WHAT IS REQUIRED:
When a line of the records contains "name", copy it.

RECORDS PROVIDED:
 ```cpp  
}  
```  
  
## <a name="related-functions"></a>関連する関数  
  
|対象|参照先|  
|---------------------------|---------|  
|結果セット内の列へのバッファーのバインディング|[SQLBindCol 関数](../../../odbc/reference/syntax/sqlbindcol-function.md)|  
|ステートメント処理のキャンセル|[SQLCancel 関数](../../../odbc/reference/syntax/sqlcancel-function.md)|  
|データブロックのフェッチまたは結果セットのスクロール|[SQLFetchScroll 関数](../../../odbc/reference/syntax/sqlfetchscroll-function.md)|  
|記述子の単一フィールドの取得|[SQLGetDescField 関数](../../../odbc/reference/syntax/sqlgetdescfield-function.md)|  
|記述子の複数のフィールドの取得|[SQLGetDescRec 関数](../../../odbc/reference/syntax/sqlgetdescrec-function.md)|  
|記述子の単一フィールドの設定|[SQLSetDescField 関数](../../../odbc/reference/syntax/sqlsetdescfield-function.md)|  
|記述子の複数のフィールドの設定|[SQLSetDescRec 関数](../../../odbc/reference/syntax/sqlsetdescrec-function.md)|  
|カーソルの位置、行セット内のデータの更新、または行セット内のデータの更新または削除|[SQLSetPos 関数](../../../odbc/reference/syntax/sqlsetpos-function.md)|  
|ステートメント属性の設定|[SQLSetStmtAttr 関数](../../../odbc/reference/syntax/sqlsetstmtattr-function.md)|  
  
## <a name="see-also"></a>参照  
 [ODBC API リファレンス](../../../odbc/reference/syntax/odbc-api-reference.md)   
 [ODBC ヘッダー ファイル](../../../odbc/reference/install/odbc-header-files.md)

ANSWER AREA:
## <a name="related-functions"></a>関連する関数  
## <a name="see-also"></a>参照  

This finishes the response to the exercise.